> _Work required_
The records below are to be repeated exactly, and their pictures left out.

Available data section start

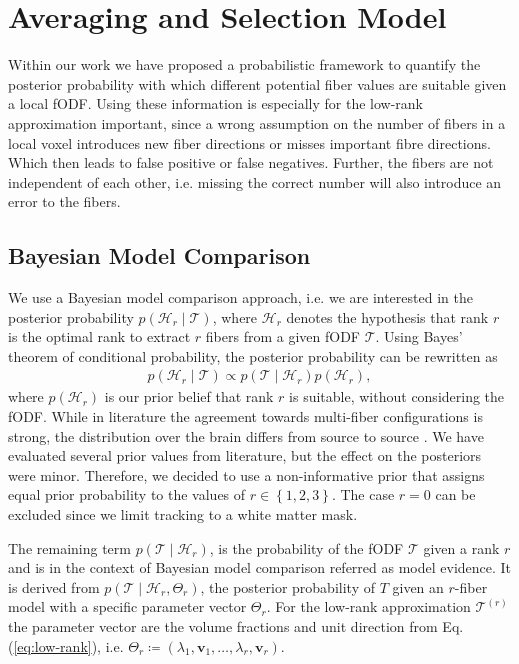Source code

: \section{Averaging and Selection Model}\label{sec:Models}

Within our work we have proposed a probabilistic framework
to quantify the posterior probability with which different potential fiber values
are suitable given a local fODF.
Using these information is especially for the low-rank approximation important,
since a wrong assumption on the number of fibers in a local voxel introduces new
fiber directions or misses important fibre directions. Which then leads to false
positive or false negatives. Further, the fibers are not independent of each
other, i.e. missing the correct number will also introduce an error to the
fibers.

\subsection{Bayesian Model Comparison}
We use a Bayesian model comparison approach, i.e. we are interested in the
posterior probability $p \left( \mathcal{H}_r \mid \mathcal{T} \right)$, where
$\mathcal{H}_r$ denotes the hypothesis that rank $r$ is the optimal rank to
extract $r$ fibers from a given fODF $\mathcal{T}$. Using Bayes' theorem of
conditional probability, the posterior probability can be rewritten as
\begin{align}
	p \left( \mathcal{H}_r \mid \mathcal{T} \right) \propto p \left(
		\mathcal{T} \mid \mathcal{H}_r 
	\right) p \left(  \mathcal{H}_r \right), 
	\label{eq:Bayes}
\end{align}
where $p \left(  \mathcal{H}_r \right)$ is our prior belief that rank $r$ is
suitable, without considering the fODF. While in literature the agreement
towards multi-fiber configurations is strong, the distribution over the brain
differs from source to source  \cite{BEHRENS2007144,Jeurissen:2012, Schultz:MICCAI12}. We have evaluated several  prior values from literature,
but the effect on the posteriors were minor. Therefore, we decided to use a
non-informative prior that assigns equal prior probability to the values of $r
\in \left\{ 1,2,3 \right\}$. The case $r=0$ can be excluded since we limit
tracking to a white matter mask. 

The remaining term $p \left( \mathcal{T} \mid \mathcal{H}_r \right)$, is the
probability of the fODF $\mathcal{T}$ given a rank $r$ and is in the context of
Bayesian model comparison referred as model evidence. It is derived from $p
\left( \mathcal{T} \mid \mathcal{H}_r , \Theta_r \right)$, the posterior
probability of $T$ given an $r$-fiber model with a specific parameter vector
$\Theta_r$. For the low-rank approximation $\mathcal{T}^{\left( r \right)}$ the
parameter vector are the volume fractions and unit direction from Eq.
(\ref{eq:low-rank}), i.e. $\Theta_r \coloneqq \left( \lambda_1 , \mathbf{v}_1 , \dots
, \lambda_r , \mathbf{v}_r \right)$. 


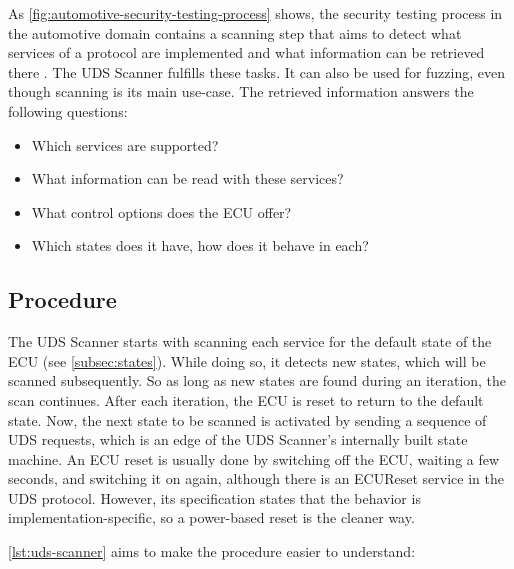 As \autoref{fig:automotive-security-testing-process} shows, the security testing process in the automotive domain contains a scanning step that aims to detect what services of a protocol are implemented and what information can be retrieved there \cite{Bayer2015}. The UDS Scanner fulfills these tasks. It can also be used for fuzzing, even though scanning is its main use-case. The retrieved information answers the following questions:

\begin{itemize}
\item Which services are supported?
\item What information can be read with these services?
\item What control options does the ECU offer?
\item Which states does it have, how does it behave in each?
\end{itemize}


\subsection{Procedure}

The UDS Scanner starts with scanning each service for the default state of the ECU (see \autoref{subsec:states}). While doing so, it detects new states, which will be scanned subsequently. So as long as new states are found during an iteration, the scan continues. After each iteration, the ECU is reset to return to the default state. Now, the next state to be scanned is activated by sending a sequence of UDS requests, which is an edge of the UDS Scanner's internally built state machine. An ECU reset is usually done by switching off the ECU, waiting a few seconds, and switching it on again, although there is an ECUReset service in the UDS protocol. However, its specification states that the behavior is implementation-specific, so a power-based reset is the cleaner way.

\autoref{lst:uds-scanner} aims to make the procedure easier to understand:

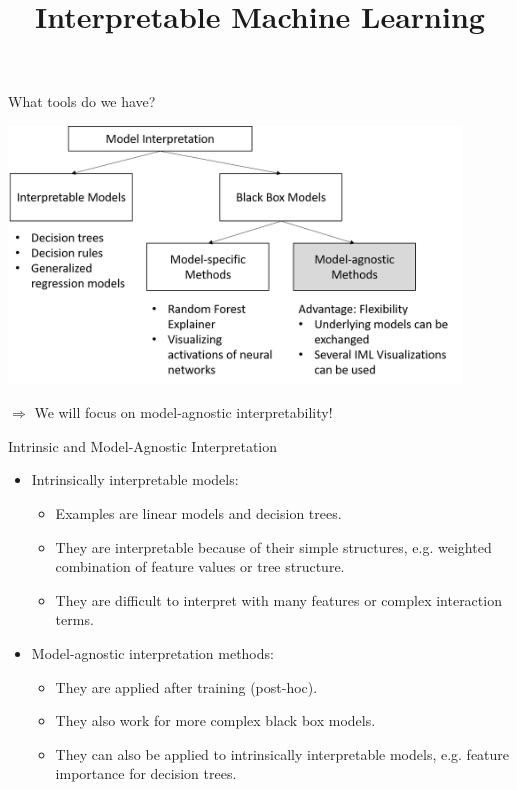 \documentclass[11pt,compress,t,notes=noshow, xcolor=table]{beamer}
\title{Interpretable Machine Learning}
\institute{\href{https://compstat-lmu.github.io/lecture_iml/}{compstat-lmu.github.io/lecture\_iml}}
\date{}
\begin{document}


\newcommand{\titlefigure}{figure/open_blackbox}
\newcommand{\learninggoals}{
\item Fundamental Terms and Concepts}



\begin{vbframe}{What tools do we have?}
 \begin{center}
  \includegraphics[width=0.9\textwidth]{figure/overview}
 \end{center}
 $\Rightarrow$ We will focus on model-agnostic interpretability!
\end{vbframe}

\begin{vbframe}{Intrinsic and Model-Agnostic Interpretation}
\begin{itemize}
  \item Intrinsically interpretable models:
  \begin{itemize}
  \item Examples are linear models and decision trees.
  \item They are interpretable because of their simple structures, e.g. 
  weighted combination of feature values or tree structure. 
  \item They are difficult to interpret with many features or complex interaction terms.
  \end{itemize}
  \lz
  \item Model-agnostic interpretation methods:
  \begin{itemize}
  \item They are applied after training (post-hoc).
  \item They also work for more complex black box models.
  \item They can also be applied to intrinsically interpretable models, e.g.
    feature importance for decision trees. 
  \end{itemize}
\end{itemize}
\end{vbframe}
\end{document}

Available data section end

> _Reply to the task_
Source code

: \section{Averaging and Selection Model}\label{sec:Models}

Within our work we have proposed a probabilistic framework
to quantify the posterior probability with which different potential fiber values
are suitable given a local fODF.
Using these information is especially for the low-rank approximation important,
since a wrong assumption on the number of fibers in a local voxel introduces new
fiber directions or misses important fibre directions. Which then leads to false
positive or false negatives. Further, the fibers are not independent of each
other, i.e. missing the correct number will also introduce an error to the
fibers.

\subsection{Bayesian Model Comparison}
We use a Bayesian model comparison approach, i.e. we are interested in the
posterior probability $p \left( \mathcal{H}_r \mid \mathcal{T} \right)$, where
$\mathcal{H}_r$ denotes the hypothesis that rank $r$ is the optimal rank to
extract $r$ fibers from a given fODF $\mathcal{T}$. Using Bayes' theorem of
conditional probability, the posterior probability can be rewritten as
\begin{align}
	p \left( \mathcal{H}_r \mid \mathcal{T} \right) \propto p \left(
		\mathcal{T} \mid \mathcal{H}_r 
	\right) p \left(  \mathcal{H}_r \right), 
	\label{eq:Bayes}
\end{align}
where $p \left(  \mathcal{H}_r \right)$ is our prior belief that rank $r$ is
suitable, without considering the fODF. While in literature the agreement
towards multi-fiber configurations is strong, the distribution over the brain
differs from source to source  \cite{BEHRENS2007144,Jeurissen:2012, Schultz:MICCAI12}. We have evaluated several  prior values from literature,
but the effect on the posteriors were minor. Therefore, we decided to use a
non-informative prior that assigns equal prior probability to the values of $r
\in \left\{ 1,2,3 \right\}$. The case $r=0$ can be excluded since we limit
tracking to a white matter mask. 

The remaining term $p \left( \mathcal{T} \mid \mathcal{H}_r \right)$, is the
probability of the fODF $\mathcal{T}$ given a rank $r$ and is in the context of
Bayesian model comparison referred as model evidence. It is derived from $p
\left( \mathcal{T} \mid \mathcal{H}_r , \Theta_r \right)$, the posterior
probability of $T$ given an $r$-fiber model with a specific parameter vector
$\Theta_r$. For the low-rank approximation $\mathcal{T}^{\left( r \right)}$ the
parameter vector are the volume fractions and unit direction from Eq.
(\ref{eq:low-rank}), i.e. $\Theta_r \coloneqq \left( \lambda_1 , \mathbf{v}_1 , \dots
, \lambda_r , \mathbf{v}_r \right)$. 


 As \autoref{fig:automotive-security-testing-process} shows, the security testing process in the automotive domain contains a scanning step that aims to detect what services of a protocol are implemented and what information can be retrieved there \cite{Bayer2015}. The UDS Scanner fulfills these tasks. It can also be used for fuzzing, even though scanning is its main use-case. The retrieved information answers the following questions:

\begin{itemize}
\item Which services are supported?
\item What information can be read with these services?
\item What control options does the ECU offer?
\item Which states does it have, how does it behave in each?
\end{itemize}


\subsection{Procedure}

The UDS Scanner starts with scanning each service for the default state of the ECU (see \autoref{subsec:states}). While doing so, it detects new states, which will be scanned subsequently. So as long as new states are found during an iteration, the scan continues. After each iteration, the ECU is reset to return to the default state. Now, the next state to be scanned is activated by sending a sequence of UDS requests, which is an edge of the UDS Scanner's internally built state machine. An ECU reset is usually done by switching off the ECU, waiting a few seconds, and switching it on again, although there is an ECUReset service in the UDS protocol. However, its specification states that the behavior is implementation-specific, so a power-based reset is the cleaner way.

\autoref{lst:uds-scanner} aims to make the procedure easier to understand:

 \documentclass[11pt,compress,t,notes=noshow, xcolor=table]{beamer}
\title{Interpretable Machine Learning}
\institute{\href{https://compstat-lmu.github.io/lecture_iml/}{compstat-lmu.github.io/lecture\_iml}}
\date{}
\begin{document}


\newcommand{\titlefigure}{figure/open_blackbox}
\newcommand{\learninggoals}{
\item Fundamental Terms and Concepts}



\begin{vbframe}{What tools do we have?}
 \begin{center}
  \includegraphics[width=0.9\textwidth]{figure/overview}
 \end{center}
 $\Rightarrow$ We will focus on model-agnostic interpretability!
\end{vbframe}

\begin{vbframe}{Intrinsic and Model-Agnostic Interpretation}
\begin{itemize}
  \item Intrinsically interpretable models:
  \begin{itemize}
  \item Examples are linear models and decision trees.
  \item They are interpretable because of their simple structures, e.g. 
  weighted combination of feature values or tree structure. 
  \item They are difficult to interpret with many features or complex interaction terms.
  \end{itemize}
  \lz
  \item Model-agnostic interpretation methods:
  \begin{itemize}
  \item They are applied after training (post-hoc).
  \item They also work for more complex black box models.
  \item They can also be applied to intrinsically interpretable models, e.g.
    feature importance for decision trees. 
  \end{itemize}
\end{itemize}
\end{vbframe}
\end{document}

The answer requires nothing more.